Segeln, sagt Anastasiya Winkel, sei ein Sport für die Seele. „Wenn ich auf dem Wasser bin, kann ich den Kopf ausschalten und im Hier und Jetzt sein“, sagt sie. Und auch die meisten Kinder würden das Wasser „einfach lieben“. Heute können sie den Segelsport ausprobieren, auch wenn sie noch kaum Deutsch sprechen. Der NRV hat für sie eigens eine ukrainische Segeltrainerin fest angestellt. Auch sie ist vor Kurzem geflohen. Sie wird in den kommenden Wochen und Monaten regelmäßig Kurse auf der Außenalster anbieten. Die Anmeldungen laufen.
Einfach die Zeit auf dem Wasser genießen – dafür steht auch der „Helga Cup“.
„Wenn man flieht“, sagt Winkel, „ist man oft einsam. Man sitzt den ganzen Tag vor dem Handy oder dem Laptop. Aber es ist auch wichtig, dass die Eltern ihre Kinder zur Abwechslung mal richtig glücklich sehen können – und ein Stück Normalität zurückgewinnen.“ Winkel ist mit dem deutschen Profi-Segler Malte Winkel verheiratet und lebt seit Jahren in der deutschen Küstenstadt Kiel. Ihre Mutter und Großmutter leben noch zu Hause in der ostukrainischen Stadt Altschewsk, ihr Halbbruder ist in Kiew.

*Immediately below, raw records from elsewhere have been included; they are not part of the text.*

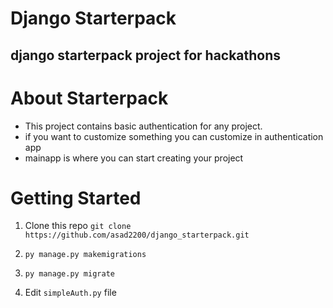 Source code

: # Django Starterpack

## django starterpack project for hackathons

# About Starterpack

- This project contains basic authentication for any project.
- if you want to customize something you can customize in authentication app
- mainapp is where you can start creating your project

# Getting Started

1. Clone this repo `git clone https://github.com/asad2200/django_starterpack.git`

2. `py manage.py makemigrations`

3. `py manage.py migrate`

4. Edit `simpleAuth.py` file
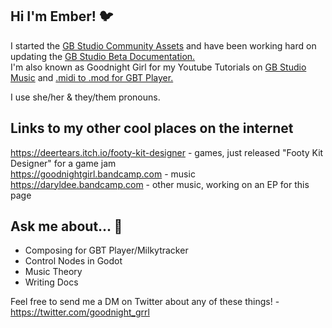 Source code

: ## Hi I'm Ember! 🐦
I started the [GB Studio Community Assets](https://github.com/DeerTears/GB-Studio-Community-Assets) and have been working hard on updating the [GB Studio Beta Documentation.](https://github.com/deertears/gb-studio-site)  
I'm also known as Goodnight Girl for my Youtube Tutorials on [GB Studio Music](https://youtu.be/cLQ3ybY_ACA) and [.midi to .mod for GBT Player.](https://youtu.be/4AxZqK9_jKE)

I use she/her & they/them pronouns.

## Links to my other cool places on the internet
https://deertears.itch.io/footy-kit-designer - games, just released "Footy Kit Designer" for a game jam  
https://goodnightgirl.bandcamp.com - music  
https://daryldee.bandcamp.com - other music, working on an EP for this page

## Ask me about... 💬
- Composing for GBT Player/Milkytracker
- Control Nodes in Godot
- Music Theory
- Writing Docs

Feel free to send me a DM on Twitter about any of these things! - https://twitter.com/goodnight_grrl
<!--
**DeerTears/DeerTears** is a ✨ _special_ ✨ repository because its `README.md` (this file) appears on your GitHub profile.
-->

Der NRV sei für sie „wie eine Familie“, sagt Winkel. Als sie darüber spricht, wie der Segelklub „in schwersten Zeiten“ für sie da gewesen sei, bricht ihr die Stimme weg. Zeit, raus aufs Wasser zu gehen. Die stark gekräuselte Oberfläche der Außenalster glitzert jetzt in der Sonne, während sich die ukrainischen Kinder und die Seglerinnen aus Hamburg und der Ukraine auf den Weg zum Boot machen. Und dann legen sie ab, und es geht hinaus in eine Welt mit eigenen Gesetzen, in der alles gut ist, zumindest für eine Weile.